I don't know the exact installation procedure you used, but it's very normal for an OS installation to cause a boot manager to need to be reactivated. The main thing is to have a boot CD already created so you can reactivate your boot manager (OSS, in this case).

I've installed Linux quite a few times (mostly Ubuntu distros) and have found that the "don't mess with the MBR" options don't always work. In fact, on my main Linux computer, GRUB usually doesn't install correctly at all. I usually have to do a manual install after I install the OS.

MudCrab wrote:

I don't know the exact installation procedure you used, but it's very normal for an OS installation to cause a boot manager to need to be reactivated. The main thing is to have a boot CD already created so you can reactivate your boot manager (OSS, in this case).

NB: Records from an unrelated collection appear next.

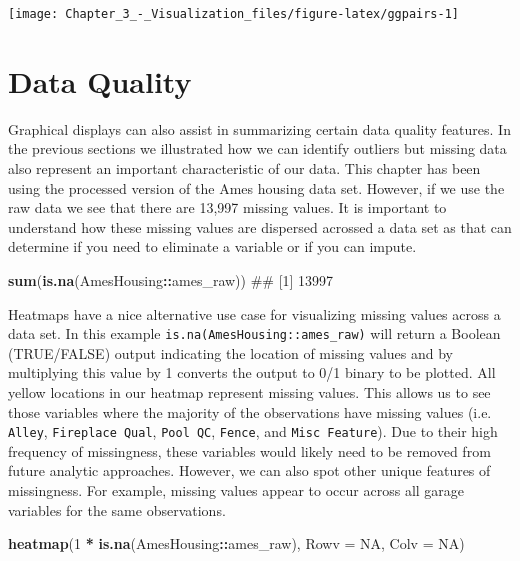 \documentclass[]{article}
\newenvironment{Shaded}{\begin{snugshade}}{\end{snugshade}}
\newcommand{\KeywordTok}[1]{\textcolor[rgb]{0.13,0.29,0.53}{\textbf{#1}}}
\newcommand{\DataTypeTok}[1]{\textcolor[rgb]{0.13,0.29,0.53}{#1}}
\newcommand{\DecValTok}[1]{\textcolor[rgb]{0.00,0.00,0.81}{#1}}
\newcommand{\StringTok}[1]{\textcolor[rgb]{0.31,0.60,0.02}{#1}}
\newcommand{\OtherTok}[1]{\textcolor[rgb]{0.56,0.35,0.01}{#1}}
\newcommand{\OperatorTok}[1]{\textcolor[rgb]{0.81,0.36,0.00}{\textbf{#1}}}
\newcommand{\NormalTok}[1]{#1}
\begin{document}
\begin{center}\texttt{[image: Chapter\_3\_-\_Visualization\_files/figure-latex/ggpairs-1]} \end{center}

\section{Data Quality}\label{data-quality}

Graphical displays can also assist in summarizing certain data quality
features. In the previous sections we illustrated how we can identify
outliers but missing data also represent an important characteristic of
our data. This chapter has been using the processed version of the Ames
housing data set. However, if we use the raw data we see that there are
13,997 missing values. It is important to understand how these missing
values are dispersed acrossed a data set as that can determine if you
need to eliminate a variable or if you can impute.

\begin{Shaded}
\begin{Highlighting}[]
\KeywordTok{sum}\NormalTok{(}\KeywordTok{is.na}\NormalTok{(AmesHousing}\OperatorTok{::}\NormalTok{ames_raw))}
\NormalTok{## [1] 13997}
\end{Highlighting}
\end{Shaded}

Heatmaps have a nice alternative use case for visualizing missing values
across a data set. In this example
\texttt{is.na(AmesHousing::ames\_raw)} will return a Boolean
(TRUE/FALSE) output indicating the location of missing values and by
multiplying this value by 1 converts the output to 0/1 binary to be
plotted. All yellow locations in our heatmap represent missing values.
This allows us to see those variables where the majority of the
observations have missing values (i.e. \texttt{Alley},
\texttt{Fireplace\ Qual}, \texttt{Pool\ QC}, \texttt{Fence}, and
\texttt{Misc\ Feature}). Due to their high frequency of missingness,
these variables would likely need to be removed from future analytic
approaches. However, we can also spot other unique features of
missingness. For example, missing values appear to occur across all
garage variables for the same observations.

\begin{Shaded}
\begin{Highlighting}[]
\KeywordTok{heatmap}\NormalTok{(}\DecValTok{1} \OperatorTok{*}\StringTok{ }\KeywordTok{is.na}\NormalTok{(AmesHousing}\OperatorTok{::}\NormalTok{ames_raw), }\DataTypeTok{Rowv =} \OtherTok{NA}\NormalTok{, }\DataTypeTok{Colv =} \OtherTok{NA}\NormalTok{)}
\end{Highlighting}
\end{Shaded}
\end{document}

I've installed Linux quite a few times (mostly Ubuntu distros) and have found that the "don't mess with the MBR" options don't always work. In fact, on my main Linux computer, GRUB usually doesn't install correctly at all. I usually have to do a manual install after I install the OS.

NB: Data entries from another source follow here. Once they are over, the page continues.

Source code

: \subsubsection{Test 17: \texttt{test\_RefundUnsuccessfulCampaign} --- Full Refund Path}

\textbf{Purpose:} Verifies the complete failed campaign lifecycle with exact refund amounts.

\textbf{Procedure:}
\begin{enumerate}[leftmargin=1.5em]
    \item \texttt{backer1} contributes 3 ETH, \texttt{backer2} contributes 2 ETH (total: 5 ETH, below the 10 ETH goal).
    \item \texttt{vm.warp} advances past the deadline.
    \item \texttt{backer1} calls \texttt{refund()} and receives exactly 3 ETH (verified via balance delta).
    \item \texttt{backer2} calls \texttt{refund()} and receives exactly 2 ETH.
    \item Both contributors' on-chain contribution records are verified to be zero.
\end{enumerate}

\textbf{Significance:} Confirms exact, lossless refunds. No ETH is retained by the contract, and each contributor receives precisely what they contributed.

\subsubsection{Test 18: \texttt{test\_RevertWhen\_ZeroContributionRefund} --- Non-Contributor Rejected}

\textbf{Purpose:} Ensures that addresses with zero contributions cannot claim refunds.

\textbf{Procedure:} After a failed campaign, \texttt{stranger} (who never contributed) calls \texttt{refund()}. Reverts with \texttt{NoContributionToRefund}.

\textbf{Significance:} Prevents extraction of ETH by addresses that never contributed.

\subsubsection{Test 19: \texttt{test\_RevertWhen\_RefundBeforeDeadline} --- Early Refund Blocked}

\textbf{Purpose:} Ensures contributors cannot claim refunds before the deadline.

I have the boot CD already created so I can boot from it and reactivate OSS if it shows me an error. Still I would like to think that OSS will not temporarily die on me each time I install a new Linux distro. I have done so in the past with a previous boot manager so I was a bit miffed that OSS somehow got confused. The previous boot manager I used, which was quite good for many years, is no longer being sold and its last release is not even supported for x64 systems, so I went with DD/OSS. Generally I am very pleased with the functionality of OSS, but I really hope I don't have to use the boot CD when the partition tables change on my hard drives. I am pretty sure the CentOS 5.3 x64 install would not change the MBR as long as I told it to install itself in the /boot partition I had previously created for it, but I will leave this problem for now until something similar happens again, since I am up and running and OSS now boots fine with all the OS s I have installed.